→ **DESCRIPTION OF THE TASK**: Every record below must be returned word for word, with the pictures left out.

[Stored data entries]

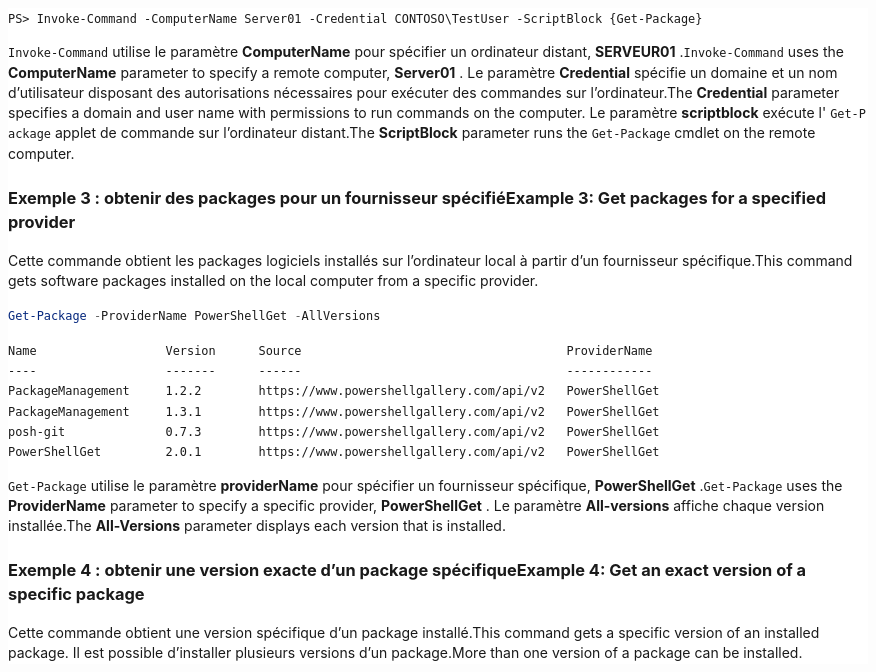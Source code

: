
 ```
PS> Invoke-Command -ComputerName Server01 -Credential CONTOSO\TestUser -ScriptBlock {Get-Package}
```

<span data-ttu-id="a80db-118">`Invoke-Command` utilise le paramètre **ComputerName** pour spécifier un ordinateur distant, **SERVEUR01** .</span><span class="sxs-lookup"><span data-stu-id="a80db-118">`Invoke-Command` uses the **ComputerName** parameter to specify a remote computer, **Server01** .</span></span> <span data-ttu-id="a80db-119">Le paramètre **Credential** spécifie un domaine et un nom d’utilisateur disposant des autorisations nécessaires pour exécuter des commandes sur l’ordinateur.</span><span class="sxs-lookup"><span data-stu-id="a80db-119">The **Credential** parameter specifies a domain and user name with permissions to run commands on the computer.</span></span> <span data-ttu-id="a80db-120">Le paramètre **scriptblock** exécute l' `Get-Package` applet de commande sur l’ordinateur distant.</span><span class="sxs-lookup"><span data-stu-id="a80db-120">The **ScriptBlock** parameter runs the `Get-Package` cmdlet on the remote computer.</span></span>

### <span data-ttu-id="a80db-121">Exemple 3 : obtenir des packages pour un fournisseur spécifié</span><span class="sxs-lookup"><span data-stu-id="a80db-121">Example 3: Get packages for a specified provider</span></span>

<span data-ttu-id="a80db-122">Cette commande obtient les packages logiciels installés sur l’ordinateur local à partir d’un fournisseur spécifique.</span><span class="sxs-lookup"><span data-stu-id="a80db-122">This command gets software packages installed on the local computer from a specific provider.</span></span>

```powershell
Get-Package -ProviderName PowerShellGet -AllVersions
```

```Output
Name                  Version      Source                                     ProviderName
----                  -------      ------                                     ------------
PackageManagement     1.2.2        https://www.powershellgallery.com/api/v2   PowerShellGet
PackageManagement     1.3.1        https://www.powershellgallery.com/api/v2   PowerShellGet
posh-git              0.7.3        https://www.powershellgallery.com/api/v2   PowerShellGet
PowerShellGet         2.0.1        https://www.powershellgallery.com/api/v2   PowerShellGet
```

<span data-ttu-id="a80db-123">`Get-Package` utilise le paramètre **providerName** pour spécifier un fournisseur spécifique, **PowerShellGet** .</span><span class="sxs-lookup"><span data-stu-id="a80db-123">`Get-Package` uses the **ProviderName** parameter to specify a specific provider, **PowerShellGet** .</span></span>
<span data-ttu-id="a80db-124">Le paramètre **All-versions** affiche chaque version installée.</span><span class="sxs-lookup"><span data-stu-id="a80db-124">The **All-Versions** parameter displays each version that is installed.</span></span>

### <span data-ttu-id="a80db-125">Exemple 4 : obtenir une version exacte d’un package spécifique</span><span class="sxs-lookup"><span data-stu-id="a80db-125">Example 4: Get an exact version of a specific package</span></span>

<span data-ttu-id="a80db-126">Cette commande obtient une version spécifique d’un package installé.</span><span class="sxs-lookup"><span data-stu-id="a80db-126">This command gets a specific version of an installed package.</span></span> <span data-ttu-id="a80db-127">Il est possible d’installer plusieurs versions d’un package.</span><span class="sxs-lookup"><span data-stu-id="a80db-127">More than one version of a package can be installed.</span></span>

→ **RESULT**:
Source code

:
 ```
PS> Invoke-Command -ComputerName Server01 -Credential CONTOSO\TestUser -ScriptBlock {Get-Package}
```

<span data-ttu-id="a80db-118">`Invoke-Command` utilise le paramètre **ComputerName** pour spécifier un ordinateur distant, **SERVEUR01** .</span><span class="sxs-lookup"><span data-stu-id="a80db-118">`Invoke-Command` uses the **ComputerName** parameter to specify a remote computer, **Server01** .</span></span> <span data-ttu-id="a80db-119">Le paramètre **Credential** spécifie un domaine et un nom d’utilisateur disposant des autorisations nécessaires pour exécuter des commandes sur l’ordinateur.</span><span class="sxs-lookup"><span data-stu-id="a80db-119">The **Credential** parameter specifies a domain and user name with permissions to run commands on the computer.</span></span> <span data-ttu-id="a80db-120">Le paramètre **scriptblock** exécute l' `Get-Package` applet de commande sur l’ordinateur distant.</span><span class="sxs-lookup"><span data-stu-id="a80db-120">The **ScriptBlock** parameter runs the `Get-Package` cmdlet on the remote computer.</span></span>

### <span data-ttu-id="a80db-121">Exemple 3 : obtenir des packages pour un fournisseur spécifié</span><span class="sxs-lookup"><span data-stu-id="a80db-121">Example 3: Get packages for a specified provider</span></span>

<span data-ttu-id="a80db-122">Cette commande obtient les packages logiciels installés sur l’ordinateur local à partir d’un fournisseur spécifique.</span><span class="sxs-lookup"><span data-stu-id="a80db-122">This command gets software packages installed on the local computer from a specific provider.</span></span>

```powershell
Get-Package -ProviderName PowerShellGet -AllVersions
```

```Output
Name                  Version      Source                                     ProviderName
----                  -------      ------                                     ------------
PackageManagement     1.2.2        https://www.powershellgallery.com/api/v2   PowerShellGet
PackageManagement     1.3.1        https://www.powershellgallery.com/api/v2   PowerShellGet
posh-git              0.7.3        https://www.powershellgallery.com/api/v2   PowerShellGet
PowerShellGet         2.0.1        https://www.powershellgallery.com/api/v2   PowerShellGet
```

<span data-ttu-id="a80db-123">`Get-Package` utilise le paramètre **providerName** pour spécifier un fournisseur spécifique, **PowerShellGet** .</span><span class="sxs-lookup"><span data-stu-id="a80db-123">`Get-Package` uses the **ProviderName** parameter to specify a specific provider, **PowerShellGet** .</span></span>
<span data-ttu-id="a80db-124">Le paramètre **All-versions** affiche chaque version installée.</span><span class="sxs-lookup"><span data-stu-id="a80db-124">The **All-Versions** parameter displays each version that is installed.</span></span>

### <span data-ttu-id="a80db-125">Exemple 4 : obtenir une version exacte d’un package spécifique</span><span class="sxs-lookup"><span data-stu-id="a80db-125">Example 4: Get an exact version of a specific package</span></span>

<span data-ttu-id="a80db-126">Cette commande obtient une version spécifique d’un package installé.</span><span class="sxs-lookup"><span data-stu-id="a80db-126">This command gets a specific version of an installed package.</span></span> <span data-ttu-id="a80db-127">Il est possible d’installer plusieurs versions d’un package.</span><span class="sxs-lookup"><span data-stu-id="a80db-127">More than one version of a package can be installed.</span></span>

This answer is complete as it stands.